|
Post by Dietmar on Mar 19, 2006 15:44:03 GMT -6
|
|
|
Post by George Armstrong Custer on Mar 21, 2006 6:16:27 GMT -6
Thanks for the interesting links, Dietmar! I was particularly interested in Spotted Wolf and his son White Elk's Little Big Horn souvenirs - 'matching white-handled pistols.' The only individual known to have carried such weapons, of course, was Custer himself. If the Cheyenne story is correct, then, these must be Custer's guns which were 'secreted away.'
What I'd be very interested to learn is this: When was the account of Spotted Wolf and White Elk having captured such unique weapons first recorded? If it was before Godfrey's 1896 letter detailing the guns carried by Custer was made public (firstly by Graham in 1953, as far as I'm aware), then the Cheyenne account gains hugely in credibility. One of those who captured the guns, Spotted Wolf, died in 1896, the year Godfrey wrote his account, but half a century before it was published. If the Indian participants had no way of knowing that Custer had carried such pistols before they reported the capture of an identical pair at LBH (and, indeed, the account reproduced below makes no mention of Custer in relation to the guns), then I think we must give serious weight to the possibility that Custer's guns remain 'secreted away' to this day - and how much greater 'medicine' will have been imparted to these battle trophies after the Cheyenne realised, post-1953, that these must be Custer's guns? Speculation, I know, but anyone have any thoughts on this?
Ciao, GAC
RELEVANT TEXT FROM DIETMAR'S LINK:
"Eight days later, on June 25, 1876, General Custer and the U.S. 7th Cavalry attacked Indian villages camped along the Little Bighorn River. Spotted Wolf and his sons, now including his adopted Ute son, Yellow Nose, made their famed "brave runs" in front of the cavalry without being hit. The Spotted Wolf men fought with suicidal intensity to destroy the invaders on Last Stand Hill. Historians and Indian eyewitnesses would later recount their brave deeds in books and paintings.

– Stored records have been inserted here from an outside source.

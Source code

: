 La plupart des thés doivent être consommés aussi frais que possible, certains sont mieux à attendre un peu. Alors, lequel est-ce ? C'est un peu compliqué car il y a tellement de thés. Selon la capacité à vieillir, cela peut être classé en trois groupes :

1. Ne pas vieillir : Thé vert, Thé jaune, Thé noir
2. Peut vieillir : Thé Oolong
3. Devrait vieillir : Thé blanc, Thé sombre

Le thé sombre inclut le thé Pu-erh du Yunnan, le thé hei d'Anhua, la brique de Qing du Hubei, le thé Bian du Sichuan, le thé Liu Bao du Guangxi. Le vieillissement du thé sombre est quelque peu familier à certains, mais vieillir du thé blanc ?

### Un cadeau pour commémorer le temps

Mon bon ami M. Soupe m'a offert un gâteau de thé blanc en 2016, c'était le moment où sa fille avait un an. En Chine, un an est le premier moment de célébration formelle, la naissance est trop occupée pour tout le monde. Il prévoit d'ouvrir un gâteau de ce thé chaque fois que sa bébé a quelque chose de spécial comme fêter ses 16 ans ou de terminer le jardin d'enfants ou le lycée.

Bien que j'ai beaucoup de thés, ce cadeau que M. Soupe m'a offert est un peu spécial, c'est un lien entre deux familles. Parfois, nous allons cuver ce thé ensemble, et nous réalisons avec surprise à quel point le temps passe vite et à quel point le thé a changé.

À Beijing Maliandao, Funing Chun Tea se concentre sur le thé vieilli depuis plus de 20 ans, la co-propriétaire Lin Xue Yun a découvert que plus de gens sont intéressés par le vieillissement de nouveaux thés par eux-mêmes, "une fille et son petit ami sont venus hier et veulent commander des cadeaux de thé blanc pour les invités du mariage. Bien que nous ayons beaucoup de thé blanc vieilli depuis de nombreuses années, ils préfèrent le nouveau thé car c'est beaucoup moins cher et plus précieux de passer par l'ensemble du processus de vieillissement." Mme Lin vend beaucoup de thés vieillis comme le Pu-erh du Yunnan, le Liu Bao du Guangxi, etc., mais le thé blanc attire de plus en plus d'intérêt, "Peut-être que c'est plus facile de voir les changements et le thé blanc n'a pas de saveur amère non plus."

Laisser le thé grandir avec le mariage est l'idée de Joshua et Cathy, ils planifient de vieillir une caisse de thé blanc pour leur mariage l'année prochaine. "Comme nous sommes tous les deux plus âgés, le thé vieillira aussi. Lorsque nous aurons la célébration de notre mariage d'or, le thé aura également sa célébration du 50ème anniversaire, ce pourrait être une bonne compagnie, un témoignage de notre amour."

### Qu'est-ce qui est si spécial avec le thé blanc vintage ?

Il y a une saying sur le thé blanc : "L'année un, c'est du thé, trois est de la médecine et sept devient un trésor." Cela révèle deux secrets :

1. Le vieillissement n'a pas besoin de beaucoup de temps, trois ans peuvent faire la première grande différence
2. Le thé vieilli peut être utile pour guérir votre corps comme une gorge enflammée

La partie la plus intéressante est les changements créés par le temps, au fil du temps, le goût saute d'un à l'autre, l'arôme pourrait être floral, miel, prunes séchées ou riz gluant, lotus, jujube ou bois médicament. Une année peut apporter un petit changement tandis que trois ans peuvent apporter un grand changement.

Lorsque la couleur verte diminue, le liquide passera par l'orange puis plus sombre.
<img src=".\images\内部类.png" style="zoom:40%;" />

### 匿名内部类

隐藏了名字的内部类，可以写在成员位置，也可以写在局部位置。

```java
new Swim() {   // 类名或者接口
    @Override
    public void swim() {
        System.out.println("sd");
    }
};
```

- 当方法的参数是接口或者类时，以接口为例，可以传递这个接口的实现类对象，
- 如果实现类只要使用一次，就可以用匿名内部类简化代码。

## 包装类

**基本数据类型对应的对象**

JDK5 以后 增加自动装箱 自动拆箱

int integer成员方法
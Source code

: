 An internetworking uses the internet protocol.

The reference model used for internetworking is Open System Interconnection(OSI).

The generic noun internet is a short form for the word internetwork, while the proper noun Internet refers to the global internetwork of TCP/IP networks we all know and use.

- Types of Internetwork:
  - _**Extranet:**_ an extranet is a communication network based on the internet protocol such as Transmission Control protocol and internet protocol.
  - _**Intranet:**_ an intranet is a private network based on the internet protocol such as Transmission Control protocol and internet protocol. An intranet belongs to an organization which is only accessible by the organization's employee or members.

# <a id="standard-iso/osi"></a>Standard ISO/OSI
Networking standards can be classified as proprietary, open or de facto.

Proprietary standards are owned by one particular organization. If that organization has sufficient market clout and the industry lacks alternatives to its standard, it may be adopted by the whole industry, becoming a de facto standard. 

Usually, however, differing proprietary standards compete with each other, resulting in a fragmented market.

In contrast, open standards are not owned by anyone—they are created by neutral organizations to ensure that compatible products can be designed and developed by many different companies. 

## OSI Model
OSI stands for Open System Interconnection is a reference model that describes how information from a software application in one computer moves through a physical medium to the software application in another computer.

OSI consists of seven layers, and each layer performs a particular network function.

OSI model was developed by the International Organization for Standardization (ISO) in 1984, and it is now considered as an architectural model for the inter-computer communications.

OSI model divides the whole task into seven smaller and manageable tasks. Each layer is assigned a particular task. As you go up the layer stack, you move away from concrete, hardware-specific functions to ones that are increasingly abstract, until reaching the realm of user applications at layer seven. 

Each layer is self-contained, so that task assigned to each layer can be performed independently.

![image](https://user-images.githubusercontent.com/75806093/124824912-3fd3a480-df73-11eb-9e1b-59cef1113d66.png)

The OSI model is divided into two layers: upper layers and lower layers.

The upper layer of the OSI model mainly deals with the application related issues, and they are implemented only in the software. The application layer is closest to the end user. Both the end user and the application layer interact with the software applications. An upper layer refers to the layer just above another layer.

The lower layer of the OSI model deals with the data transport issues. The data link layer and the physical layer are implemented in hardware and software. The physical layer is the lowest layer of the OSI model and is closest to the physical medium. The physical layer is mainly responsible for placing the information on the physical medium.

After the Bighorn fight, both Spotted Wolf and his son White Elk came away with interesting, white-handled pistols and Yellow Nose captured the 7th Cavalry Guidon. On the day following the battle, the Northern Cheyenne held a special honoring ceremony in which Spotted Wolf was made a War Chief. Still dusty and covered with blood, he stood to receive this honor, although one of his eyes had been shot out by a soldier's bullet at point blank range.
The matching, white-handled pistols were secreted away and after the tribe returned to live on their ancestral lands along the Rosebud and Tongue Rivers in southeastern Montana, Chief Spotted Wolf went to Washington to meet with President Garfield. He then retired to a well deserved obscurity and died in 1896, but not before he had taught his youngest son, Patrick, born in 1888, all that he knew about horsemanship."
|
|
|
Post by Dietmar on Mar 21, 2006 6:26:42 GMT -6
GAC,
according to Father Peter Powell White Elk told George Bird Grinnell about the captured six-shooters on August 27, 1909.